START PROVIDED ENTRIES

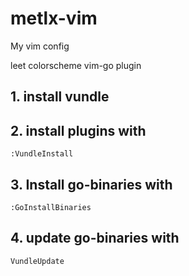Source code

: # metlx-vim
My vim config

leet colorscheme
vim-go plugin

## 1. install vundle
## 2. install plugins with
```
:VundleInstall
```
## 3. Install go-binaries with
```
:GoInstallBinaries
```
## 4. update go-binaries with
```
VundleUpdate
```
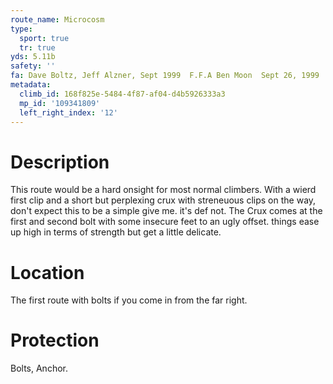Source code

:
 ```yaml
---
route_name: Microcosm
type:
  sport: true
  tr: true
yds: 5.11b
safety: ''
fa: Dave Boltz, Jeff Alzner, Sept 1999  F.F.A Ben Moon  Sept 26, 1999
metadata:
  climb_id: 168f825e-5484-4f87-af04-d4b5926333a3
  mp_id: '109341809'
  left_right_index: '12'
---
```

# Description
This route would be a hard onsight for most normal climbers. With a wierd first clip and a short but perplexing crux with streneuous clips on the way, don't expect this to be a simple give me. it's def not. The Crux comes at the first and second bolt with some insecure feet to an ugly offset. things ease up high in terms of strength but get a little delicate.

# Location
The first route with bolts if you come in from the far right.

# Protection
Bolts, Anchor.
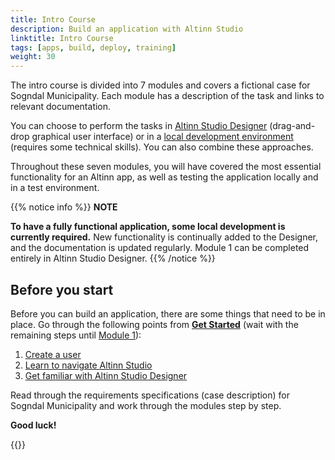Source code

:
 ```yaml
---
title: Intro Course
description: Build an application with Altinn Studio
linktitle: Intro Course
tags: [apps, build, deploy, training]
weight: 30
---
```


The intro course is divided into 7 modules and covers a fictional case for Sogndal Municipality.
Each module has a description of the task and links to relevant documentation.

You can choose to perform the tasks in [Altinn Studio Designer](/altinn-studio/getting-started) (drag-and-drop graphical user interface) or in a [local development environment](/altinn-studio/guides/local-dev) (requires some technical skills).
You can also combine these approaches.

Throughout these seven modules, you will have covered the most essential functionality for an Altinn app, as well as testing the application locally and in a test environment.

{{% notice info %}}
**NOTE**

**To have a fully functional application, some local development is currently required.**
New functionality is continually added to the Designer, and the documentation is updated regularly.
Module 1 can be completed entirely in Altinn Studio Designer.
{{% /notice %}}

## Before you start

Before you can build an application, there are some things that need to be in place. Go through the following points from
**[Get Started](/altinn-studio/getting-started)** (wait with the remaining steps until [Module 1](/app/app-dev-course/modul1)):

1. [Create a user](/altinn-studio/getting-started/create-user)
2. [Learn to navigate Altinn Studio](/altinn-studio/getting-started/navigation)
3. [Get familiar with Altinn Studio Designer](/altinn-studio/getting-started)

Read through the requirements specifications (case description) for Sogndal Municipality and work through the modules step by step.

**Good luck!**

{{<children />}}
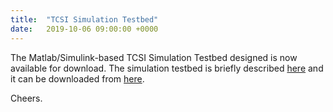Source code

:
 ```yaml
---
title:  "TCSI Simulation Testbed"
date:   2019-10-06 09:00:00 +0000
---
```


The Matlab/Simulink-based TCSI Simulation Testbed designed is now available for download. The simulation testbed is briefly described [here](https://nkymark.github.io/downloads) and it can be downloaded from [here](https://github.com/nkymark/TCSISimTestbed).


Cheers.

END PROVIDED ENTRIES
START PROVIDED ENTRIES

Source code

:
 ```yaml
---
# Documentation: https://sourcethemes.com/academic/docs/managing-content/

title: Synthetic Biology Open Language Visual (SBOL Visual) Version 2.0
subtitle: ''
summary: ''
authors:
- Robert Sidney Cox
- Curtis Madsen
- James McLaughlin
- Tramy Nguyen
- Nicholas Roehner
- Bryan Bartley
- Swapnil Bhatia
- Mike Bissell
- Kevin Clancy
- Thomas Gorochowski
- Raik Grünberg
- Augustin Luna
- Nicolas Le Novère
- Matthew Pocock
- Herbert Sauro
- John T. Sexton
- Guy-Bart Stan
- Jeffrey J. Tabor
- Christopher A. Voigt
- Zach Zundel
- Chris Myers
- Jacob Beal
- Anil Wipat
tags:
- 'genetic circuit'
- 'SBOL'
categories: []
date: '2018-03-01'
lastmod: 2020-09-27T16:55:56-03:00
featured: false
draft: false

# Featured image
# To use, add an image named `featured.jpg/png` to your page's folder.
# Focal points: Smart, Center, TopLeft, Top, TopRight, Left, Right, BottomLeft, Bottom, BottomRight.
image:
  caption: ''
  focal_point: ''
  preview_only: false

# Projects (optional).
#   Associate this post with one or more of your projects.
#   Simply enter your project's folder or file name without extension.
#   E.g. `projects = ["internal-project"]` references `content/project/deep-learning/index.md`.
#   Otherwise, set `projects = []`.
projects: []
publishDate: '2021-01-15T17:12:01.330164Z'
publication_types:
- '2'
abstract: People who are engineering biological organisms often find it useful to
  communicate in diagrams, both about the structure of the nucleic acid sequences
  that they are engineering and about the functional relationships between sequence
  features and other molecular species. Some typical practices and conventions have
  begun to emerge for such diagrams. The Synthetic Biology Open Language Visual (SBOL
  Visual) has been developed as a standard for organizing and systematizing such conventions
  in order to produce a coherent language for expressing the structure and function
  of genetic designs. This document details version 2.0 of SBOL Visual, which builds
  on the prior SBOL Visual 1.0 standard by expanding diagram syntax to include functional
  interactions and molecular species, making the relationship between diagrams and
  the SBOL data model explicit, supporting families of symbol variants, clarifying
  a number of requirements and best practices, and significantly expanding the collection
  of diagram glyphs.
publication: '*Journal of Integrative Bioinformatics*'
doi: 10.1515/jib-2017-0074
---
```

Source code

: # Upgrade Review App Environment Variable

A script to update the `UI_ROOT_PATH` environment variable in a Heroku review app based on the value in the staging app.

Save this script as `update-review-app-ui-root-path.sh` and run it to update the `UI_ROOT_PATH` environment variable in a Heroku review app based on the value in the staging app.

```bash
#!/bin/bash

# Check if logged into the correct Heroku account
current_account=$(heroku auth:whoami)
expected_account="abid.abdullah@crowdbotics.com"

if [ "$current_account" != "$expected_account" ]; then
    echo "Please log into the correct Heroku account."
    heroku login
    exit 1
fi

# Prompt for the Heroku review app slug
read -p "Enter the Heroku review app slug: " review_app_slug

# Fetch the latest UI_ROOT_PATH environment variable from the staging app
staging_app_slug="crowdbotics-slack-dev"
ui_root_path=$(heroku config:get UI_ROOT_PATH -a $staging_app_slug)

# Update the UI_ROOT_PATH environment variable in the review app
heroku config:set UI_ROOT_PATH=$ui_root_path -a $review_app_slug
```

END PROVIDED ENTRIES

YOUR GOAL -
Your answer must be one number: the count of lines in the entries that contain the string "points".

RESULT OF THE TASK -
2